* _Required work_:
Lines from the beginning of the data through the line containing "## <font color='#A331A6'>II" are to be copied exactly, with no other line included.

* _Source data_:

════════════════════

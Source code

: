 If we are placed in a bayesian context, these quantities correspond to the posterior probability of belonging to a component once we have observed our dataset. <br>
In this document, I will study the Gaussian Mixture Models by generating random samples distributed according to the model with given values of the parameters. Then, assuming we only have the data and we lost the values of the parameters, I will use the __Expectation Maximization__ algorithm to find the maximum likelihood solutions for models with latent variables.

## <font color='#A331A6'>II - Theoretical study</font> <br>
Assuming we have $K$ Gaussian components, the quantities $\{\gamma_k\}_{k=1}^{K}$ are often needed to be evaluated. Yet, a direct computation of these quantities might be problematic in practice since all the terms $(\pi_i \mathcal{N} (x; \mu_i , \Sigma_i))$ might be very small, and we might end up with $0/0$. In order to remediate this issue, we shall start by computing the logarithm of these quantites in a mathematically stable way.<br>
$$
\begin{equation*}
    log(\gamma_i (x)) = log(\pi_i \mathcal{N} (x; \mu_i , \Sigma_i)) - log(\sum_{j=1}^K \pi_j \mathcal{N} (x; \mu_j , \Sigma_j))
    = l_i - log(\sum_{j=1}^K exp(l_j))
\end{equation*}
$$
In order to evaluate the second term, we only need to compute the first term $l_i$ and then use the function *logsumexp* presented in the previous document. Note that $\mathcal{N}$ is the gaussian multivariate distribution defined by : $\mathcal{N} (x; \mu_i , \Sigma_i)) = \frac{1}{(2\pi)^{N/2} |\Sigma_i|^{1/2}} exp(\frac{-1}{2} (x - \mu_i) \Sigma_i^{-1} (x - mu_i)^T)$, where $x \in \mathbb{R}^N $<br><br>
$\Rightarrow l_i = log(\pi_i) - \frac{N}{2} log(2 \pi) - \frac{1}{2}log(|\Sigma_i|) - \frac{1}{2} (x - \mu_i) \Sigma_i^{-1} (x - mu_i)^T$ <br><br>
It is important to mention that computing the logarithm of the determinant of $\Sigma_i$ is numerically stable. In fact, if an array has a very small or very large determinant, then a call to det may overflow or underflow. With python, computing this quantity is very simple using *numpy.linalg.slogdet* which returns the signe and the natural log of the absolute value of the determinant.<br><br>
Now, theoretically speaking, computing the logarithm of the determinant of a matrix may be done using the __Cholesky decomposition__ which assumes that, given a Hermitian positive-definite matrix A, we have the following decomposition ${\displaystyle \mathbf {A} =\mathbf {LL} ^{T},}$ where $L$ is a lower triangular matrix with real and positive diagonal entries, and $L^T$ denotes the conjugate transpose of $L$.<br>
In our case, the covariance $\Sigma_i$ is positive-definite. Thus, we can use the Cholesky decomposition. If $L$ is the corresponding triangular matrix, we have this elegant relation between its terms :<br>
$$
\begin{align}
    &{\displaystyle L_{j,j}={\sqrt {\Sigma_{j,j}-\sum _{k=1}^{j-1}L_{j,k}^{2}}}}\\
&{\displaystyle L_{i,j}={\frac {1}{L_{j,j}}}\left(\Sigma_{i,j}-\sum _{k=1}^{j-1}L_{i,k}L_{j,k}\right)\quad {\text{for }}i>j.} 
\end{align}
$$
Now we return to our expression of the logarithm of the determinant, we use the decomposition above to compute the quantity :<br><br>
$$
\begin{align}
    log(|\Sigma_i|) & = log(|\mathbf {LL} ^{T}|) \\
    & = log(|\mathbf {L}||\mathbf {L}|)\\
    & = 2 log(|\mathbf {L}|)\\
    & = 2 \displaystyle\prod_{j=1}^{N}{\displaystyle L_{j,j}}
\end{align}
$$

════════════════════

* _Solution to this problem_:
Source code

: If we are placed in a bayesian context, these quantities correspond to the posterior probability of belonging to a component once we have observed our dataset. <br>
In this document, I will study the Gaussian Mixture Models by generating random samples distributed according to the model with given values of the parameters. Then, assuming we only have the data and we lost the values of the parameters, I will use the __Expectation Maximization__ algorithm to find the maximum likelihood solutions for models with latent variables.

## <font color='#A331A6'>II - Theoretical study</font> <br>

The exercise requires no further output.